**DATASET:**
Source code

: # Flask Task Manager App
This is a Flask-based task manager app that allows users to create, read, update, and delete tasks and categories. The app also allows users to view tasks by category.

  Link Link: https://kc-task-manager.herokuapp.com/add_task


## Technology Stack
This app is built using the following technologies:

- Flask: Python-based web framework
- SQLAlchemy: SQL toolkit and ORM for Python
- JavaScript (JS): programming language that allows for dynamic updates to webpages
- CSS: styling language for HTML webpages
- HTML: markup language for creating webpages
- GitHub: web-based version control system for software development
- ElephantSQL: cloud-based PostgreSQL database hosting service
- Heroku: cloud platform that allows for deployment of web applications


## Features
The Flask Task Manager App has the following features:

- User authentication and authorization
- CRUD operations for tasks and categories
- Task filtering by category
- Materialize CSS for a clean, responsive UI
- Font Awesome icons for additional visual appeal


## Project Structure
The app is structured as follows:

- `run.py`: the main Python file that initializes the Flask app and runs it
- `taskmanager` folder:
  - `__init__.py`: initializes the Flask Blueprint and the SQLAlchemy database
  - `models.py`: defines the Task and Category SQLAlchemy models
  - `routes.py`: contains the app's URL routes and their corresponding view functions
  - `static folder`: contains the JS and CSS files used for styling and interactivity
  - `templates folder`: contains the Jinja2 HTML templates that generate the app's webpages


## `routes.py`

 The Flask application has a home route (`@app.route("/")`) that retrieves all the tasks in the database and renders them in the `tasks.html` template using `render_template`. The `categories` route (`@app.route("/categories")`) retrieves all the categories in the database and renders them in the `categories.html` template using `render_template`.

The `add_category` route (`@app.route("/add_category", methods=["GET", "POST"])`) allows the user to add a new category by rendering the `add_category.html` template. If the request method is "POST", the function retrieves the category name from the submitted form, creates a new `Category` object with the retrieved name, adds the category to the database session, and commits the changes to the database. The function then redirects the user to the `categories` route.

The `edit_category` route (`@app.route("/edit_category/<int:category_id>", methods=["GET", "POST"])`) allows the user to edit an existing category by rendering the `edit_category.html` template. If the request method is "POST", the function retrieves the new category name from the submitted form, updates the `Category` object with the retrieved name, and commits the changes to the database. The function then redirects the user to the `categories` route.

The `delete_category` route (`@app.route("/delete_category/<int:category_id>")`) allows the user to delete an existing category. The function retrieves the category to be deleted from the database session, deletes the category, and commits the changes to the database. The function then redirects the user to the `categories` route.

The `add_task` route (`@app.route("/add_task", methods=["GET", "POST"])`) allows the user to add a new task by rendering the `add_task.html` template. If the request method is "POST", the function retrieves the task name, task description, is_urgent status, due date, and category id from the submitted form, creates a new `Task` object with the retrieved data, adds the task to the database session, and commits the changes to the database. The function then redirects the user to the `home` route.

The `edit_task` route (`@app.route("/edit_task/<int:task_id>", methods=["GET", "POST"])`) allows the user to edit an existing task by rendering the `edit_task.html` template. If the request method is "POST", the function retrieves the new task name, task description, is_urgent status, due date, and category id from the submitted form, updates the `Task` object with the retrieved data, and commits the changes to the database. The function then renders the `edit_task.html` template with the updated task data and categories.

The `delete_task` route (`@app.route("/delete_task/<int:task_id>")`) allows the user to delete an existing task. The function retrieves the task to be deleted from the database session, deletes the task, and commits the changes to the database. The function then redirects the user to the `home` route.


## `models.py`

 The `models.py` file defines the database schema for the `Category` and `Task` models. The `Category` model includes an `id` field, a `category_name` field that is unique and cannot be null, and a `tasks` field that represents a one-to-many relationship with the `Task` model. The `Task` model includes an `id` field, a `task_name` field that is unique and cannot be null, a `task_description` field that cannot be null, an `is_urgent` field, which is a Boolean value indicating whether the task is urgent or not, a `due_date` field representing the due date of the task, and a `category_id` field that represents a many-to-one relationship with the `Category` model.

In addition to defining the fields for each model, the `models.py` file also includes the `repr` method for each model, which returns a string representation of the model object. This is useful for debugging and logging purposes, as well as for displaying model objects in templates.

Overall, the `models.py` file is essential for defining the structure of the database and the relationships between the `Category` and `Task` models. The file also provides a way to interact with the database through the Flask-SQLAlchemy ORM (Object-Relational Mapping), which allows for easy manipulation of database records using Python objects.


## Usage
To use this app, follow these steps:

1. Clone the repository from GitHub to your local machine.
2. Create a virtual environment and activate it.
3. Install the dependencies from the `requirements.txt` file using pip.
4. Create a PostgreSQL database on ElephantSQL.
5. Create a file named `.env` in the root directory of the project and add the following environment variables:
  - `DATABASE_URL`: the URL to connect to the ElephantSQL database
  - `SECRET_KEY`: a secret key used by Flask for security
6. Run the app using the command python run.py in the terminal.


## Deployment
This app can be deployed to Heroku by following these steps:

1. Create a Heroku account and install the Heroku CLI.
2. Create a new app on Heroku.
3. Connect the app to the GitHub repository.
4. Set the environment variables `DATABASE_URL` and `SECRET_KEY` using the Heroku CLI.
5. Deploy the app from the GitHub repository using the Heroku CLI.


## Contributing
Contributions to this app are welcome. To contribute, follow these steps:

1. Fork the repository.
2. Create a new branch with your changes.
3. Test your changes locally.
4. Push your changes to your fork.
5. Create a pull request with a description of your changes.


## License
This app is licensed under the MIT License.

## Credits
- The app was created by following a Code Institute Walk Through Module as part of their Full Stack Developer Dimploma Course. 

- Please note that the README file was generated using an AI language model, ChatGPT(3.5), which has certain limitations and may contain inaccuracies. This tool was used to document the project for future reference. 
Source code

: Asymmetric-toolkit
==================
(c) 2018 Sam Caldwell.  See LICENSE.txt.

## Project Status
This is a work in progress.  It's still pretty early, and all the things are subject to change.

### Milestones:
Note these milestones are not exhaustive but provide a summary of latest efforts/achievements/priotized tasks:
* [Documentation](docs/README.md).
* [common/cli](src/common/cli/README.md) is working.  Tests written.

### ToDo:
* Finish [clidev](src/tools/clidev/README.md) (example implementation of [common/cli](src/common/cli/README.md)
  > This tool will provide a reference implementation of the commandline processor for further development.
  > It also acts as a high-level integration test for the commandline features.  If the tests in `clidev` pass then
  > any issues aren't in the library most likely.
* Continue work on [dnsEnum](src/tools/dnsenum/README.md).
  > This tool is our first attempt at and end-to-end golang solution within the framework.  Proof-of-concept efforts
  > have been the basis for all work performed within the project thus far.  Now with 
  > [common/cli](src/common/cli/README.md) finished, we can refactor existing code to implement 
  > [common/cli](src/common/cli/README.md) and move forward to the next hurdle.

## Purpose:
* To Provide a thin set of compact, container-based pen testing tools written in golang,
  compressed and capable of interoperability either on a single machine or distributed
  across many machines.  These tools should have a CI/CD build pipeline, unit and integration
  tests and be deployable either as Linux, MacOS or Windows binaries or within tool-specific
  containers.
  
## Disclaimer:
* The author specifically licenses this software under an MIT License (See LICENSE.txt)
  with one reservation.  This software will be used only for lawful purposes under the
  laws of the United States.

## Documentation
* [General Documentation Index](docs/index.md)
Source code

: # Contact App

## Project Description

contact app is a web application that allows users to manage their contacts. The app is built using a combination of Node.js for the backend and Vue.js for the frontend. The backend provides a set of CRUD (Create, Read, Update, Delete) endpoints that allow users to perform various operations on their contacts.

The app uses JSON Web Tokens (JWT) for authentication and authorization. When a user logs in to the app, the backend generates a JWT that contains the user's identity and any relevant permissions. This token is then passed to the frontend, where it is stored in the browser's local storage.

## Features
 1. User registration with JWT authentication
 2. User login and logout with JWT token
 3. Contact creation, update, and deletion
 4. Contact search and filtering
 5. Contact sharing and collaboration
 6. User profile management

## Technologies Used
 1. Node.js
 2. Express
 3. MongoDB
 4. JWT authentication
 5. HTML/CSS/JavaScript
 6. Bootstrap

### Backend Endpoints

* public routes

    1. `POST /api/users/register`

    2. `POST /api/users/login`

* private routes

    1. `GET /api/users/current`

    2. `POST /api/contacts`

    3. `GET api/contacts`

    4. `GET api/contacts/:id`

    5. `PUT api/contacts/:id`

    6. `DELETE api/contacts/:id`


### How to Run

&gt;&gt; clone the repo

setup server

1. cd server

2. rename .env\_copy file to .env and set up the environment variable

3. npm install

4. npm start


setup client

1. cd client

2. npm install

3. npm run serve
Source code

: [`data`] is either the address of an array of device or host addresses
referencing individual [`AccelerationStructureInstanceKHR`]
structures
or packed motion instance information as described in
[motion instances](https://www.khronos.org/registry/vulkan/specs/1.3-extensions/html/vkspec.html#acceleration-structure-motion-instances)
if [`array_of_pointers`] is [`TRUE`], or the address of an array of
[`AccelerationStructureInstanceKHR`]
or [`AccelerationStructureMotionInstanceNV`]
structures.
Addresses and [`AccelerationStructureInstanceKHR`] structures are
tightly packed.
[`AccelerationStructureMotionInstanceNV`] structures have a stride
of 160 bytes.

**WHAT THE TASK ASKS:** From the entries above, give again exactly the lines running from the line with "In addition to" to the line with "1. Clone the"; include both of those lines.

**ANSWER FOR THIS EXERCISE:**
In addition to defining the fields for each model, the `models.py` file also includes the `repr` method for each model, which returns a string representation of the model object. This is useful for debugging and logging purposes, as well as for displaying model objects in templates.

Overall, the `models.py` file is essential for defining the structure of the database and the relationships between the `Category` and `Task` models. The file also provides a way to interact with the database through the Flask-SQLAlchemy ORM (Object-Relational Mapping), which allows for easy manipulation of database records using Python objects.


## Usage
To use this app, follow these steps:

1. Clone the repository from GitHub to your local machine.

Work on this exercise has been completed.